Die Hauptstadt der Provinz Balkh ist Mazar-e Sharif. In dieser Stadt findet willkürliche Gewalt auf einem niedrigen Niveau statt. Im Allgemeinen besteht kein reales Risiko, dass ein Zivilist aufgrund willkürlicher Gewalt im Sinne von Artikel 15(c) der Qualifizierungsrichtlinie persönlich betroffen wird. Es müssen jedoch immer individuelle Risikoelemente berücksichtigt werden, da sie den Antragsteller in risikoreichere Situationen bringen könnten (EASO, Kapitel Guidance note: Afghanistan, III.3).

Mazar-e Sharif ist die Provinzhauptstadt von Balkh, einer ethnisch vielfältigen Provinz, welche von Paschtunen, Usbeken, Hazara, Tadschiken, Turkmenen, Aimaq, Belutschen, Arabern und sunnitischen Hazara (Kawshi) bewohnt wird. Sie hat 469.247 Einwohner und steht unter Kontrolle der afghanischen Regierung (LIB, Kapitel 2.5).
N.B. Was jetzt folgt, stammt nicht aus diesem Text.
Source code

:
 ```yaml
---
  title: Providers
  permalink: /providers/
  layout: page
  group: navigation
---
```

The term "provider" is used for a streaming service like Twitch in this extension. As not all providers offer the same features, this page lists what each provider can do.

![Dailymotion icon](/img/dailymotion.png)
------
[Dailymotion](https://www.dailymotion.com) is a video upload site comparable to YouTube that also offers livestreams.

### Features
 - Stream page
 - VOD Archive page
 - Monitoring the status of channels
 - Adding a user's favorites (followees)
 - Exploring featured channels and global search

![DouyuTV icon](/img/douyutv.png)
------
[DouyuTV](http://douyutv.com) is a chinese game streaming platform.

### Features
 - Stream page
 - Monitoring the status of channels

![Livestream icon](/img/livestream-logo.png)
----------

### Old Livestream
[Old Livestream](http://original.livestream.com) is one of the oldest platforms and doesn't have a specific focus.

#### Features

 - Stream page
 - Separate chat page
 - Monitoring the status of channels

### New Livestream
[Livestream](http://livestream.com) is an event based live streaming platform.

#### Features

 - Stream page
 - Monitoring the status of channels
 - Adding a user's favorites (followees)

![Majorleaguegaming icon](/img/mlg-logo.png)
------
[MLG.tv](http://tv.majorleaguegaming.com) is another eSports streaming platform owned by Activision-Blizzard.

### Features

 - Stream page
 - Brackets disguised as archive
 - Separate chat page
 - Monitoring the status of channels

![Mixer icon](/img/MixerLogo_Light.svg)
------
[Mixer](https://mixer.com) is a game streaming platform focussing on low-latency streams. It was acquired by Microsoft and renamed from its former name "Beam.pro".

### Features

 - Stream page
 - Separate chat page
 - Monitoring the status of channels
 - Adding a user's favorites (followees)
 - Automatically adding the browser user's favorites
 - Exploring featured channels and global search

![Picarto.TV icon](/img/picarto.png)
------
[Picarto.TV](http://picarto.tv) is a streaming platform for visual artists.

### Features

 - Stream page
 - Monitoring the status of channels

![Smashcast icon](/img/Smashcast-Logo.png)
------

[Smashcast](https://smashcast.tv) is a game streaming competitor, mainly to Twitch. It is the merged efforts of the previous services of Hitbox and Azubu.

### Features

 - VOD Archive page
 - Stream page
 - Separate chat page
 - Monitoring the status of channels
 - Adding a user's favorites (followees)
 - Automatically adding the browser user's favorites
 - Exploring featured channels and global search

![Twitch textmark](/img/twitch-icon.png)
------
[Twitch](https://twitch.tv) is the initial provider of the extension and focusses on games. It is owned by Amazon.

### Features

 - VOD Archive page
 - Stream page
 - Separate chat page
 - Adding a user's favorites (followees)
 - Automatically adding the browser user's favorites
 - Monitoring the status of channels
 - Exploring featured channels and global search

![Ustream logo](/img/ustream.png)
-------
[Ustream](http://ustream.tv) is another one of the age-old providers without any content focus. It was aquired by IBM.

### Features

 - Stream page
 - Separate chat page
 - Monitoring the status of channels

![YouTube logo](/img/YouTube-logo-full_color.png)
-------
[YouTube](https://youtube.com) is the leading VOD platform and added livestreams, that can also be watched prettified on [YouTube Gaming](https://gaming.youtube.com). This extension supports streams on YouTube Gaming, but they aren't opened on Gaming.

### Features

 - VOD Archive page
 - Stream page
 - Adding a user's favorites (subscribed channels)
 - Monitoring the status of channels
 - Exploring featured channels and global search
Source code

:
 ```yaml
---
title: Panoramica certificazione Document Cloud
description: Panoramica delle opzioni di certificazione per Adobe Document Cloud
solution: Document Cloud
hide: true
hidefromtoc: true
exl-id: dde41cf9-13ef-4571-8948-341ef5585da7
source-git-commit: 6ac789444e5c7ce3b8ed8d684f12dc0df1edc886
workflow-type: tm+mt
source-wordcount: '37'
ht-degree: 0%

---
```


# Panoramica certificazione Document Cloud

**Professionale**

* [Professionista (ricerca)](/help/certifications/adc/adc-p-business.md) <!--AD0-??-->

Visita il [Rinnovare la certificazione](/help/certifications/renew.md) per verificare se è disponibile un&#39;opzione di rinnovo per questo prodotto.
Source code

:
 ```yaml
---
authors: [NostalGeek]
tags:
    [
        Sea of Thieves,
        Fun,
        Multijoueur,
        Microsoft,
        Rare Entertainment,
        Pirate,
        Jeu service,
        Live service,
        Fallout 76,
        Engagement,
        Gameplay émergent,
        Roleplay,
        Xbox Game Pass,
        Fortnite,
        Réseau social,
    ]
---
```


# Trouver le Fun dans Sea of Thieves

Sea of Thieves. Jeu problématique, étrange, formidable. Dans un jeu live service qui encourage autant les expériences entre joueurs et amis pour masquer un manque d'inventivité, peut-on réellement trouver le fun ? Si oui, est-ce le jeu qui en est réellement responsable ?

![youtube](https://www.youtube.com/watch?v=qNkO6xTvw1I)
In der Stadt Mazar-e Sharif gab bzw. gibt es aufgrund der Corona-Pandemie Ausgangssperren. Durch diese Ausgangssperren sind insbesondere Taglöhner, welche auf ihre tägliche Arbeit und ihren täglichen Lohn angewiesen sind, und Familien, welche nicht auf landwirtschaftliche Einkünfte zugreifen können, besonders betroffen (ACCORD Masar-e Sharif).

Das Niveau an willkürlicher Gewalt ist in der Stadt Mazar-e Sharif so gering, dass für Zivilisten an sich nicht die Gefahr besteht, von erheblichen Eingriffen in die psychische oder physische Unversehrtheit betroffen zu sein (EASO, Kapitel Common analysis: Afghanistan, III).

Mazar-e Sharif ist über die Autobahn sowie über einen Flughafen (mit nationalen und internationalen Anbindungen) legal zu erreichen (LIB, Kapitel 21). Der Flughafen von Mazar-e Sharif (MRZ) liegt 9 km östlich der Stadt im Bezirk Marmul.